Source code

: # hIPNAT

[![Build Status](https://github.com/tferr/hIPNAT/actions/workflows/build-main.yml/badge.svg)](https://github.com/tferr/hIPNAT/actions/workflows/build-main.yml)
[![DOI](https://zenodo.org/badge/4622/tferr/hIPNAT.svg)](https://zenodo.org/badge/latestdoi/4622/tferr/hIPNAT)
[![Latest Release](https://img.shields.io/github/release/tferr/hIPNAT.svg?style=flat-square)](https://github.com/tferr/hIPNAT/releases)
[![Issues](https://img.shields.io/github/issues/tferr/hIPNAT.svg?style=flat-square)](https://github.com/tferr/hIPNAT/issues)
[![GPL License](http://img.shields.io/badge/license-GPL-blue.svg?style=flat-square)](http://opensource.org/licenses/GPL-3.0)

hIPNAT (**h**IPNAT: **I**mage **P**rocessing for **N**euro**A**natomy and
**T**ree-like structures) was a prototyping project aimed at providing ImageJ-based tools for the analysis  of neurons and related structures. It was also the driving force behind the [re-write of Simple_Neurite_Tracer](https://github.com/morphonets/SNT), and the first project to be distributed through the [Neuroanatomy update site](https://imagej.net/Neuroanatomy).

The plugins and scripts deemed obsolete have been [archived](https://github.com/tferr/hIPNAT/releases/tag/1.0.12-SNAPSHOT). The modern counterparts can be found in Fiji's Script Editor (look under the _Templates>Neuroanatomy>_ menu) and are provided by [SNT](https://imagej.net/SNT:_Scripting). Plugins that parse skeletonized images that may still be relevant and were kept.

==

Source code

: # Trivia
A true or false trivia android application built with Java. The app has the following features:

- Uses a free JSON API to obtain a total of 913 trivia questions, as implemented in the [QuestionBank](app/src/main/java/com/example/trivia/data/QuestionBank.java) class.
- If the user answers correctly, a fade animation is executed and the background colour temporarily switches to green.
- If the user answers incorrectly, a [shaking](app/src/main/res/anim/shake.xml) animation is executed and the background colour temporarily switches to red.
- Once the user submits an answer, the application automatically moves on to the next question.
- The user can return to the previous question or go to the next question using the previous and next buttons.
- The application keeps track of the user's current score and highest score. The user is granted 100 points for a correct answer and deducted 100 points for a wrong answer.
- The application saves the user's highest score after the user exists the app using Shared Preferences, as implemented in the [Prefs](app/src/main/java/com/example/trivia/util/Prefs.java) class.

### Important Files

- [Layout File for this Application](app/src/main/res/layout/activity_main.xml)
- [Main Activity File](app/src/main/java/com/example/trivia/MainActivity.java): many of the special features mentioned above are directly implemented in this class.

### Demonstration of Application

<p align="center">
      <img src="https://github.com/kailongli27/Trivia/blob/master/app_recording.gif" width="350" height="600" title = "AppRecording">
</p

* _Task instructions_
Figure out how many lines above include the string "github", then report that number and nothing else.

* _Task response_
6